▶ _SOURCE MATERIAL_

•••

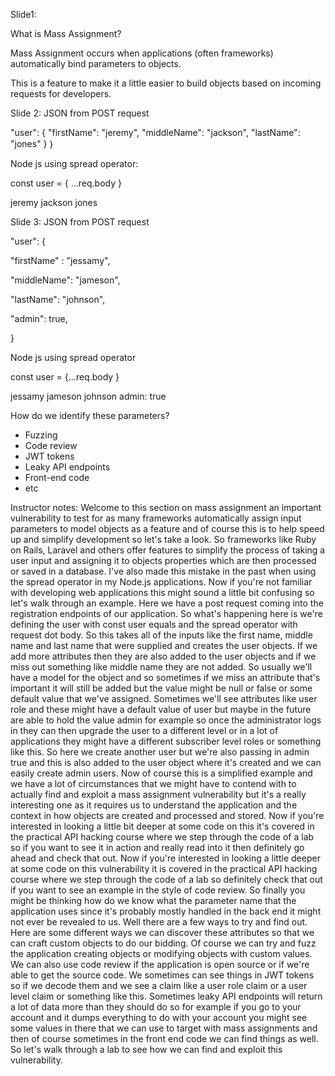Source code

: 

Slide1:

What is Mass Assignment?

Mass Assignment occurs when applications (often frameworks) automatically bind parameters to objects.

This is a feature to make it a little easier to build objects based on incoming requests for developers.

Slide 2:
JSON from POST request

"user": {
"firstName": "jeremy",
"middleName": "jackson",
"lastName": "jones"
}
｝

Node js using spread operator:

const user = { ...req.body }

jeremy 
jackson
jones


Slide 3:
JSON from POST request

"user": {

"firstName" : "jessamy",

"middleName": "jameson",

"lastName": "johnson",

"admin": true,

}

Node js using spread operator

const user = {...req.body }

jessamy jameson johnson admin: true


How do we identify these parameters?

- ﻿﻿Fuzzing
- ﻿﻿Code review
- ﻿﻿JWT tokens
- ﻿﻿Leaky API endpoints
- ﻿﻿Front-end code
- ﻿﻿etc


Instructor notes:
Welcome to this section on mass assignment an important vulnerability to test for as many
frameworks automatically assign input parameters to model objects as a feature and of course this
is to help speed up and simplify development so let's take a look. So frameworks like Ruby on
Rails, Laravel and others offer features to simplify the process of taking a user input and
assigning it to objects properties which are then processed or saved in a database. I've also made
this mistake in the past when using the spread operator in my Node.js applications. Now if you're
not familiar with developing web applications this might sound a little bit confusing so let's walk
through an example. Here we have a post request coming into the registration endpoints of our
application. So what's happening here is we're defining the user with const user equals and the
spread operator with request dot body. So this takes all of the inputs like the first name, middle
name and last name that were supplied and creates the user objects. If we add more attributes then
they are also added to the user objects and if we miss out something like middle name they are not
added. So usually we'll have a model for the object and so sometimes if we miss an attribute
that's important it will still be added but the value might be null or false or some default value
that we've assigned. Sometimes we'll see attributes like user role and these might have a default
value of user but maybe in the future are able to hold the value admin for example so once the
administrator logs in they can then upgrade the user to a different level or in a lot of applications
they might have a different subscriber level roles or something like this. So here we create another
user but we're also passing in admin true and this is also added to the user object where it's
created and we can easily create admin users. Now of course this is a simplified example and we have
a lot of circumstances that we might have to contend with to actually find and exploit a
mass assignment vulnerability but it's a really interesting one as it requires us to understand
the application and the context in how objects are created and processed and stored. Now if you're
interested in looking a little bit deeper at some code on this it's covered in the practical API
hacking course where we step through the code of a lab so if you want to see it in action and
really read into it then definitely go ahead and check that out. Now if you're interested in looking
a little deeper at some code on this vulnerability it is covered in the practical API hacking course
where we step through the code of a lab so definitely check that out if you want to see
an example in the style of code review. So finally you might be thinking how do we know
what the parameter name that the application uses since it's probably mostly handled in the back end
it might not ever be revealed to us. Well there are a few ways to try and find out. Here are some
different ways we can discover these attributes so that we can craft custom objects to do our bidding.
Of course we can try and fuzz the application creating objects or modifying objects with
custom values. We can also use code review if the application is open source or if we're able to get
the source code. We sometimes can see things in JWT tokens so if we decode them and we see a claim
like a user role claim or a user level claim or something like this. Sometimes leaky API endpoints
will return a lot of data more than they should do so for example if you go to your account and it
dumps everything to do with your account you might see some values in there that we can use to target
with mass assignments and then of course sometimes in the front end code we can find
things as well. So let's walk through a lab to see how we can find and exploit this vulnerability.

•••

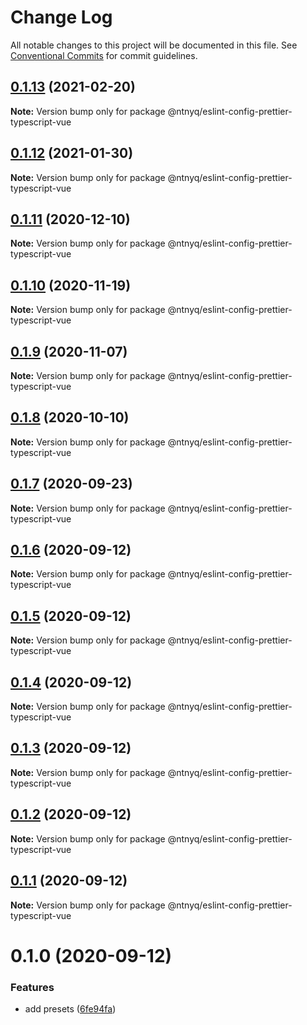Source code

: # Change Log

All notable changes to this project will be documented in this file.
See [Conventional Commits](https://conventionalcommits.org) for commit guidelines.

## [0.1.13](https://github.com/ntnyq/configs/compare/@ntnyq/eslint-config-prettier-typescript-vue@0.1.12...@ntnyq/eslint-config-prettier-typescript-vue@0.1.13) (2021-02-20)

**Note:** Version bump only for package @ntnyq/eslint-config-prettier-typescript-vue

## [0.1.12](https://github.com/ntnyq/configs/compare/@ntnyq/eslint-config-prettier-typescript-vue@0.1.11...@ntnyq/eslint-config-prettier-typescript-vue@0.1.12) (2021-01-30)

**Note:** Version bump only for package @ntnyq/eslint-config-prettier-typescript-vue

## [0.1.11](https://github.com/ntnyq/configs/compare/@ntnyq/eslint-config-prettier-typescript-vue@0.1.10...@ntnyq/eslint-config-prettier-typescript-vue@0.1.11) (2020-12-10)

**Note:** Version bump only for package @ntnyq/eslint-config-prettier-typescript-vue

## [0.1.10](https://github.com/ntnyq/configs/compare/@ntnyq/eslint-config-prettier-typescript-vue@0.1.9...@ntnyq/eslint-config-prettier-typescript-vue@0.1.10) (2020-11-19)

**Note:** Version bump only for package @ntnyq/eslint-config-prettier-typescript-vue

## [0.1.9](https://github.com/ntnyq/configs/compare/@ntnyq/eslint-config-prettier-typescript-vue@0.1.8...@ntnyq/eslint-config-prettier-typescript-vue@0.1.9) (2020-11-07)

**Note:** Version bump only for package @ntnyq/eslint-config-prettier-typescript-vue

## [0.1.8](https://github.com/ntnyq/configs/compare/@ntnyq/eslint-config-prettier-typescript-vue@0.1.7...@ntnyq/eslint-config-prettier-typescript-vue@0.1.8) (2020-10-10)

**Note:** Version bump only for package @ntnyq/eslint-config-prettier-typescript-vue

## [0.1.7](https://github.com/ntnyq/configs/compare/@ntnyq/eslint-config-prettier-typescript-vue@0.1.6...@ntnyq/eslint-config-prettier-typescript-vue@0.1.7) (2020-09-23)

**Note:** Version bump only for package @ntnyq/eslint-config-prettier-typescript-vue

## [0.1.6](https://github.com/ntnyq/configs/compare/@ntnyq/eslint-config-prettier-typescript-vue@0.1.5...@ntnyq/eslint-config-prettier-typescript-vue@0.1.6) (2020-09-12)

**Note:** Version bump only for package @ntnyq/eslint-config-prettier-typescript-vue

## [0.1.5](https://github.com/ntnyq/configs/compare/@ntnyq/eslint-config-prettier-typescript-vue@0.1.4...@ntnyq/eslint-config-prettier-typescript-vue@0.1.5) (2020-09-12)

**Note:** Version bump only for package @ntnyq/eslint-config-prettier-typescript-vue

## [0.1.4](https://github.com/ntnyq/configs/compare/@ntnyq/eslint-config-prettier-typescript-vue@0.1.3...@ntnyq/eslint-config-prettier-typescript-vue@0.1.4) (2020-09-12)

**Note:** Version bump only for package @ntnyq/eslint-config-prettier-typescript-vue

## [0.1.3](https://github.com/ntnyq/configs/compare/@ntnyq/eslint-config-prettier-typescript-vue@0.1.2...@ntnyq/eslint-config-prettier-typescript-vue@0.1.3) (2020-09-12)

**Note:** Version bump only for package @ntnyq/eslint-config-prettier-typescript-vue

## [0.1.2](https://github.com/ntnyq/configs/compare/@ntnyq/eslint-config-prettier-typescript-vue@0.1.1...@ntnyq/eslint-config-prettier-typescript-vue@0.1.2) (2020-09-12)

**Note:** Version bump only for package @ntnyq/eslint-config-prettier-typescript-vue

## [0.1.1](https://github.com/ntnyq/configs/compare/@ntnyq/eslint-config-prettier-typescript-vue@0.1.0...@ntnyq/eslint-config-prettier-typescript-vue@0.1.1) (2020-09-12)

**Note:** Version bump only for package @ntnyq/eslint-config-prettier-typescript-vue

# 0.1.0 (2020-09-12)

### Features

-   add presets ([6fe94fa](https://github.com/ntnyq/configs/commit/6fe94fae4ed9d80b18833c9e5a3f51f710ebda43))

•••

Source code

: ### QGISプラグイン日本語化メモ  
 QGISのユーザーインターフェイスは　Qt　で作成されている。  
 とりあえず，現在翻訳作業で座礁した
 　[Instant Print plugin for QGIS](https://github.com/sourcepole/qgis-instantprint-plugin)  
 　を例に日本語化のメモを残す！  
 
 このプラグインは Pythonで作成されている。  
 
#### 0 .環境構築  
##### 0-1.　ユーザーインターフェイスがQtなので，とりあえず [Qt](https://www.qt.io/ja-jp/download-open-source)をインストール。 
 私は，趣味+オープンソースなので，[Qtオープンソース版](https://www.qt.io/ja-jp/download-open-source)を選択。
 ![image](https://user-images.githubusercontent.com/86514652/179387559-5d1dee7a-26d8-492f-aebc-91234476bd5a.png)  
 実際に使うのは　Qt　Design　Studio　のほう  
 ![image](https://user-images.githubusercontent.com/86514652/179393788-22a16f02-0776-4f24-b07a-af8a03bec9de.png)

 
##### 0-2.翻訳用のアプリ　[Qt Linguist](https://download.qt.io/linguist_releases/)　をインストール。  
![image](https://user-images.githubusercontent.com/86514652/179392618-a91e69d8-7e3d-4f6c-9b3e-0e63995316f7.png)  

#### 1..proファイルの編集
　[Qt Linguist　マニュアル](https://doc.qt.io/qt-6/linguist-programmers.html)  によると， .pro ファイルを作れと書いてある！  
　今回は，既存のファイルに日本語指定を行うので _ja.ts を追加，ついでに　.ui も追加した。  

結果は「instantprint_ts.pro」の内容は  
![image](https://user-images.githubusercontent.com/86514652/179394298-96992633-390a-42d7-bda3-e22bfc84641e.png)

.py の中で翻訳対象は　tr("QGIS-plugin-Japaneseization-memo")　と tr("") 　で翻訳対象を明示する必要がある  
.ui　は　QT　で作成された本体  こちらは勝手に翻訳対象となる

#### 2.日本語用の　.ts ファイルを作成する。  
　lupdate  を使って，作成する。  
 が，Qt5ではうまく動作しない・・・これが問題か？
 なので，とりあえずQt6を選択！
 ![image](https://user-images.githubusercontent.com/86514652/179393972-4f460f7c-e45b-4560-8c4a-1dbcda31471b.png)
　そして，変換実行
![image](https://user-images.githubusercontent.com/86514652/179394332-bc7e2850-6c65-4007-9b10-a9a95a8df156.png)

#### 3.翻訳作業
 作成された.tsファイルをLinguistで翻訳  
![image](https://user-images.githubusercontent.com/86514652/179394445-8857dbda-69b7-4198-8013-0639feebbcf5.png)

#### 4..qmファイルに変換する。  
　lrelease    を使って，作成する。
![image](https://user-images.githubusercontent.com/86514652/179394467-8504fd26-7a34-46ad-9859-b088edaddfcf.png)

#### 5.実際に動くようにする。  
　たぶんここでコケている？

•••

▶ _EXERCISE AIM_
For the word "like", how many lines in the records above contain it? Answer with the number and nothing else.

▶ _OUTPUT FOR THIS TASK_
6